#### Activity
Of the lines listed below, return exactly those that run from the line containing "define a maximum" through the line containing "different network slices.", both included.

#### Record excerpts
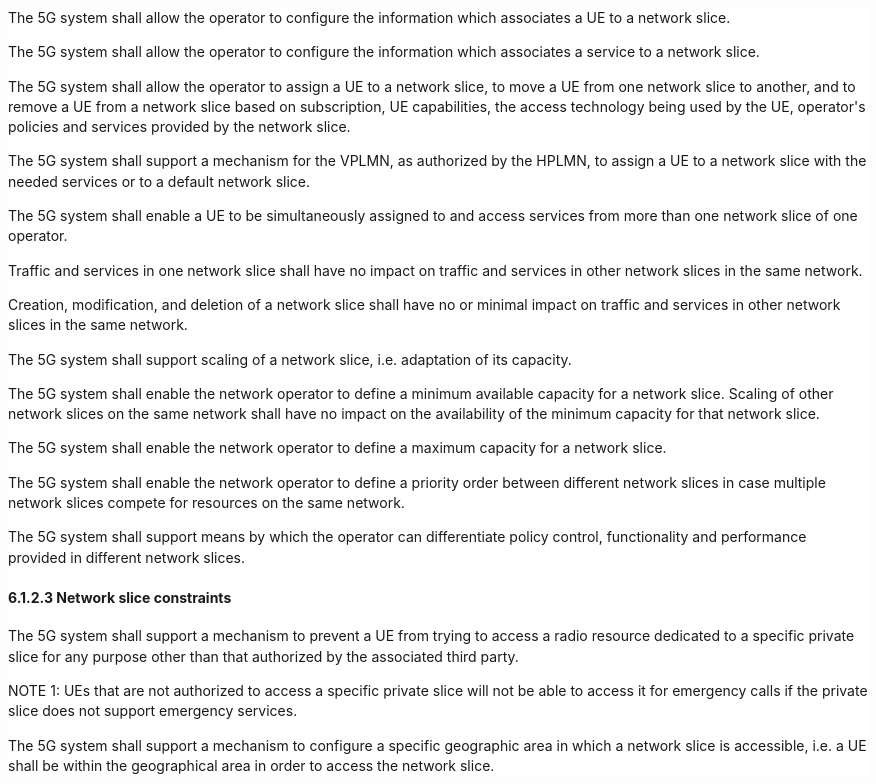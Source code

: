 The 5G system shall allow the operator to configure the information
which associates a UE to a network slice.

The 5G system shall allow the operator to configure the information
which associates a service to a network slice.

The 5G system shall allow the operator to assign a UE to a network
slice, to move a UE from one network slice to another, and to remove a
UE from a network slice based on subscription, UE capabilities, the
access technology being used by the UE, operator\'s policies and
services provided by the network slice.

The 5G system shall support a mechanism for the VPLMN, as authorized by
the HPLMN, to assign a UE to a network slice with the needed services or
to a default network slice.

The 5G system shall enable a UE to be simultaneously assigned to and
access services from more than one network slice of one operator.

Traffic and services in one network slice shall have no impact on
traffic and services in other network slices in the same network.

Creation, modification, and deletion of a network slice shall have no or
minimal impact on traffic and services in other network slices in the
same network.

The 5G system shall support scaling of a network slice, i.e. adaptation
of its capacity.

The 5G system shall enable the network operator to define a minimum
available capacity for a network slice. Scaling of other network slices
on the same network shall have no impact on the availability of the
minimum capacity for that network slice.

The 5G system shall enable the network operator to define a maximum
capacity for a network slice.

The 5G system shall enable the network operator to define a priority
order between different network slices in case multiple network slices
compete for resources on the same network.

The 5G system shall support means by which the operator can
differentiate policy control, functionality and performance provided in
different network slices.

#### 6.1.2.3 Network slice constraints

The 5G system shall support a mechanism to prevent a UE from trying to
access a radio resource dedicated to a specific private slice for any
purpose other than that authorized by the associated third party.

NOTE 1: UEs that are not authorized to access a specific private slice
will not be able to access it for emergency calls if the private slice
does not support emergency services.

The 5G system shall support a mechanism to configure a specific
geographic area in which a network slice is accessible, i.e. a UE shall
be within the geographical area in order to access the network slice.
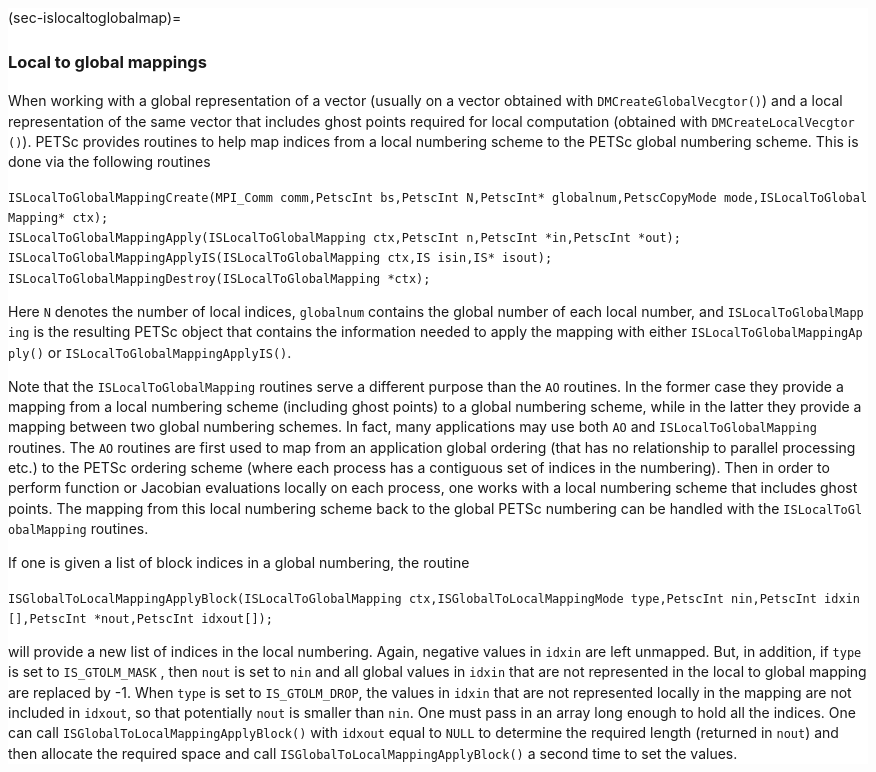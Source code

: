 (sec-islocaltoglobalmap)=

### Local to global mappings

When working with a global representation of a vector
(usually on a vector obtained with `DMCreateGlobalVecgtor()`) and a local
representation of the same vector that includes ghost points required
for local computation (obtained with `DMCreateLocalVecgtor()`). PETSc provides routines to help map indices from
a local numbering scheme to the PETSc global numbering scheme. This is
done via the following routines

```
ISLocalToGlobalMappingCreate(MPI_Comm comm,PetscInt bs,PetscInt N,PetscInt* globalnum,PetscCopyMode mode,ISLocalToGlobalMapping* ctx);
ISLocalToGlobalMappingApply(ISLocalToGlobalMapping ctx,PetscInt n,PetscInt *in,PetscInt *out);
ISLocalToGlobalMappingApplyIS(ISLocalToGlobalMapping ctx,IS isin,IS* isout);
ISLocalToGlobalMappingDestroy(ISLocalToGlobalMapping *ctx);
```

Here `N` denotes the number of local indices, `globalnum` contains
the global number of each local number, and `ISLocalToGlobalMapping`
is the resulting PETSc object that contains the information needed to
apply the mapping with either `ISLocalToGlobalMappingApply()` or
`ISLocalToGlobalMappingApplyIS()`.

Note that the `ISLocalToGlobalMapping` routines serve a different
purpose than the `AO` routines. In the former case they provide a
mapping from a local numbering scheme (including ghost points) to a
global numbering scheme, while in the latter they provide a mapping
between two global numbering schemes. In fact, many applications may use
both `AO` and `ISLocalToGlobalMapping` routines. The `AO` routines
are first used to map from an application global ordering (that has no
relationship to parallel processing etc.) to the PETSc ordering scheme
(where each process has a contiguous set of indices in the numbering).
Then in order to perform function or Jacobian evaluations locally on
each process, one works with a local numbering scheme that includes
ghost points. The mapping from this local numbering scheme back to the
global PETSc numbering can be handled with the
`ISLocalToGlobalMapping` routines.

If one is given a list of block indices in a global numbering, the
routine

```
ISGlobalToLocalMappingApplyBlock(ISLocalToGlobalMapping ctx,ISGlobalToLocalMappingMode type,PetscInt nin,PetscInt idxin[],PetscInt *nout,PetscInt idxout[]);
```

will provide a new list of indices in the local numbering. Again,
negative values in `idxin` are left unmapped. But, in addition, if
`type` is set to `IS_GTOLM_MASK` , then `nout` is set to `nin`
and all global values in `idxin` that are not represented in the local
to global mapping are replaced by -1. When `type` is set to
`IS_GTOLM_DROP`, the values in `idxin` that are not represented
locally in the mapping are not included in `idxout`, so that
potentially `nout` is smaller than `nin`. One must pass in an array
long enough to hold all the indices. One can call
`ISGlobalToLocalMappingApplyBlock()` with `idxout` equal to `NULL`
to determine the required length (returned in `nout`) and then
allocate the required space and call
`ISGlobalToLocalMappingApplyBlock()` a second time to set the values.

#### Written answer
The 5G system shall enable the network operator to define a maximum
capacity for a network slice.

The 5G system shall enable the network operator to define a priority
order between different network slices in case multiple network slices
compete for resources on the same network.

The 5G system shall support means by which the operator can
differentiate policy control, functionality and performance provided in
different network slices.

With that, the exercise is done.